Having looked into the reasons behind the petition, it seems that one of the sentiments was that we need to do what we can to keep our teachers in the profession. Teachers are the most important asset in our education system, and with every year of experience gained they become more valuable. We want to see world-class teachers in our classrooms, with the appropriate training and support to deliver the best education to all our children.

However, we currently face a serious teacher retention problem. Heavy workloads created by unnecessary bureaucracy and increasingly challenging pupil behaviour are driving teachers to leave the profession. Although new teachers keep coming in, we are trying to fill a leaky bucket as more experienced teachers leave in droves.

The most recent Working Lives of Teachers and Leaders survey found that 68% of teachers and school leaders did not think they had an acceptable workload and 55% felt they did not have sufficient control over their workload. In the same survey, more than six in 10 teachers who responded said that they felt at least half their working time was spent on tasks other than teaching. Those findings highlight teachers’ growing frustration with an increasingly unmanageable workload, being swamped by administrative work when they just want to get on with actually teaching the kids.

The Education Select Committee, on which I sit, heard recently about the dire situation we are now in with teacher retention. We were told that 9% leave the profession within a year, a quarter leave within three years and a third within five years. Those figures are far too high and are deeply worrying. It is clear that unless we tackle the reasons for teachers leaving, we will not have a stable, effective and consistent workforce. It does not matter how many teachers we recruit, if we cannot hold on to them after just a few years.

It is therefore important to address the issue of retention, and to note that it is exacerbated in schools in deprived areas. The Public Accounts Committee found that

“34% of teachers in the most disadvantaged schools had less than five years of experience, compared to 20% in the least disadvantaged”,

a figure that highlights how it is even harder to keep teachers in disadvantaged schools, something that has a knock-on effect on the future life chances of students in those schools, who risk

“being locked out of particular careers due to a lack of trained teachers”.

For example,

“31% of schools in the most disadvantaged areas do not offer Computer Science A-level (compared to 11% in the least disadvantaged areas)”.

Those are imbalances that we absolutely must iron out.

On the proposal made in the petition, the Liberal Democrats do not believe that switching to a four-day school week is the answer to the recruitment and retention problem.

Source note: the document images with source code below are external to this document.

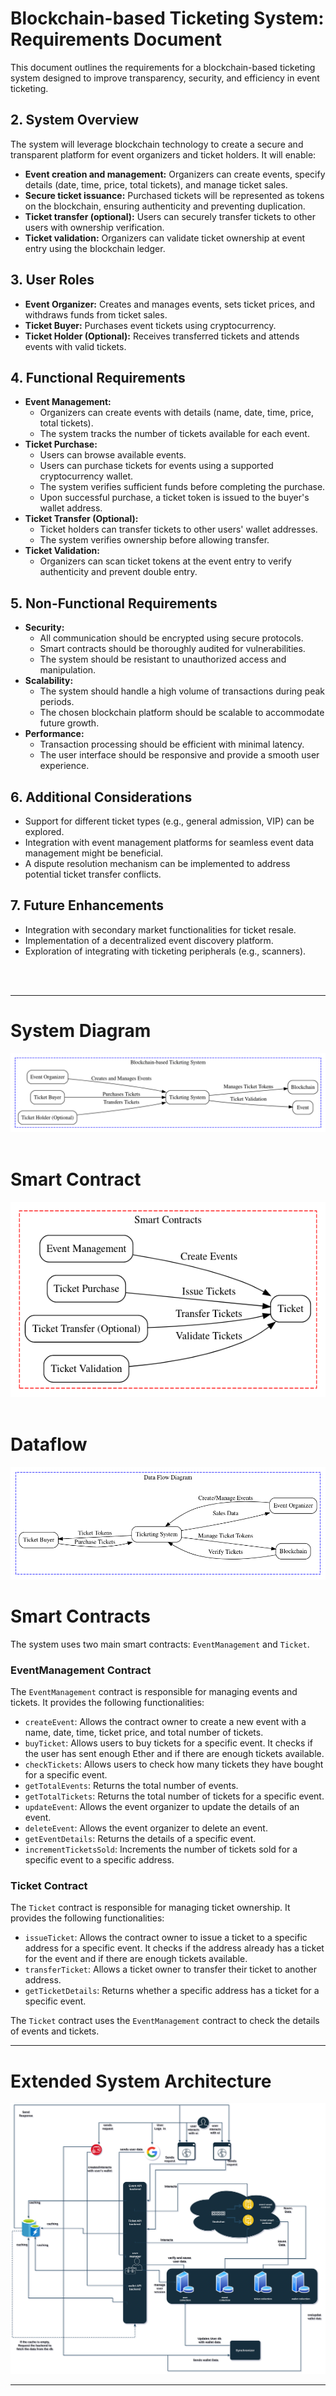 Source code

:# Blockchain-based Ticketing System: Requirements Document

This document outlines the requirements for a blockchain-based ticketing system designed to improve transparency, security, and efficiency in event ticketing.

## 2. System Overview

The system will leverage blockchain technology to create a secure and transparent platform for event organizers and ticket holders. It will enable:

- **Event creation and management:** Organizers can create events, specify details (date, time, price, total tickets), and manage ticket sales.
- **Secure ticket issuance:** Purchased tickets will be represented as tokens on the blockchain, ensuring authenticity and preventing duplication.
- **Ticket transfer (optional):** Users can securely transfer tickets to other users with ownership verification.
- **Ticket validation:** Organizers can validate ticket ownership at event entry using the blockchain ledger.

## 3. User Roles

- **Event Organizer:** Creates and manages events, sets ticket prices, and withdraws funds from ticket sales.
- **Ticket Buyer:** Purchases event tickets using cryptocurrency.
- **Ticket Holder (Optional):** Receives transferred tickets and attends events with valid tickets.

## 4. Functional Requirements

- **Event Management:**
    - Organizers can create events with details (name, date, time, price, total tickets).
    - The system tracks the number of tickets available for each event.
- **Ticket Purchase:**
    - Users can browse available events.
    - Users can purchase tickets for events using a supported cryptocurrency wallet.
    - The system verifies sufficient funds before completing the purchase.
    - Upon successful purchase, a ticket token is issued to the buyer's wallet address.
- **Ticket Transfer (Optional):**
    - Ticket holders can transfer tickets to other users' wallet addresses.
    - The system verifies ownership before allowing transfer.
- **Ticket Validation:**
    - Organizers can scan ticket tokens at the event entry to verify authenticity and prevent double entry.

## 5. Non-Functional Requirements

- **Security:**
    - All communication should be encrypted using secure protocols.
    - Smart contracts should be thoroughly audited for vulnerabilities.
    - The system should be resistant to unauthorized access and manipulation.
- **Scalability:**
    - The system should handle a high volume of transactions during peak periods.
    - The chosen blockchain platform should be scalable to accommodate future growth.
- **Performance:**
    - Transaction processing should be efficient with minimal latency.
    - The user interface should be responsive and provide a smooth user experience.

## 6. Additional Considerations

- Support for different ticket types (e.g., general admission, VIP) can be explored.
- Integration with event management platforms for seamless event data management might be beneficial.
- A dispute resolution mechanism can be implemented to address potential ticket transfer conflicts.

## 7. Future Enhancements

- Integration with secondary market functionalities for ticket resale.
- Implementation of a decentralized event discovery platform.
- Exploration of integrating with ticketing peripherals (e.g., scanners).

<br>
<br> 

___

# System Diagram

![System Diagram](sysinfo/system.png)
<br>
<br>


# Smart Contract
![Smart Contract](sysinfo/sc.png)
<br>
<br>

# Dataflow
![Data Flow](sysinfo/dataflow.png)


# Smart Contracts

The system uses two main smart contracts: `EventManagement` and `Ticket`.

### EventManagement Contract

The `EventManagement` contract is responsible for managing events and tickets. It provides the following functionalities:

- `createEvent`: Allows the contract owner to create a new event with a name, date, time, ticket price, and total number of tickets.
- `buyTicket`: Allows users to buy tickets for a specific event. It checks if the user has sent enough Ether and if there are enough tickets available.
- `checkTickets`: Allows users to check how many tickets they have bought for a specific event.
- `getTotalEvents`: Returns the total number of events.
- `getTotalTickets`: Returns the total number of tickets for a specific event.
- `updateEvent`: Allows the event organizer to update the details of an event.
- `deleteEvent`: Allows the event organizer to delete an event.
- `getEventDetails`: Returns the details of a specific event.
- `incrementTicketsSold`: Increments the number of tickets sold for a specific event to a specific address.

### Ticket Contract

The `Ticket` contract is responsible for managing ticket ownership. It provides the following functionalities:

- `issueTicket`: Allows the contract owner to issue a ticket to a specific address for a specific event. It checks if the address already has a ticket for the event and if there are enough tickets available.
- `transferTicket`: Allows a ticket owner to transfer their ticket to another address.
- `getTicketDetails`: Returns whether a specific address has a ticket for a specific event.

The `Ticket` contract uses the `EventManagement` contract to check the details of events and tickets.


___

# Extended System Architecture
![Smart Contract](sysinfo/system_arch.svg)
___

Reducing the school week would create additional challenges for families, as has already been mentioned, but particularly in relation to—and I apologise to the hon. Member for Lichfield—childcare. It would be not only logistically challenging, but financially punishing: parents would need to find extra childcare or reduce their working hours, which would make it harder for them to pay household bills and create even more pressure in a relentless cost of living crisis, and would have a damaging effect on the wider economy.

The impact of a four-day week on children’s mental health has been mentioned—but, while many younger people would love an extra day in bed, would it not be better for us to look at the mental health of our young people in a much broader sense? How can we design schools and the curriculum to improve, rather than harm, the mental health of our young people? How can we have more variety, less pressure, and more creativity, music and sport? We could even look at draconian uniform policies and their impact on children’s mental health. Let us design a system that is so great that children want to be there five days a week, not less than they already are.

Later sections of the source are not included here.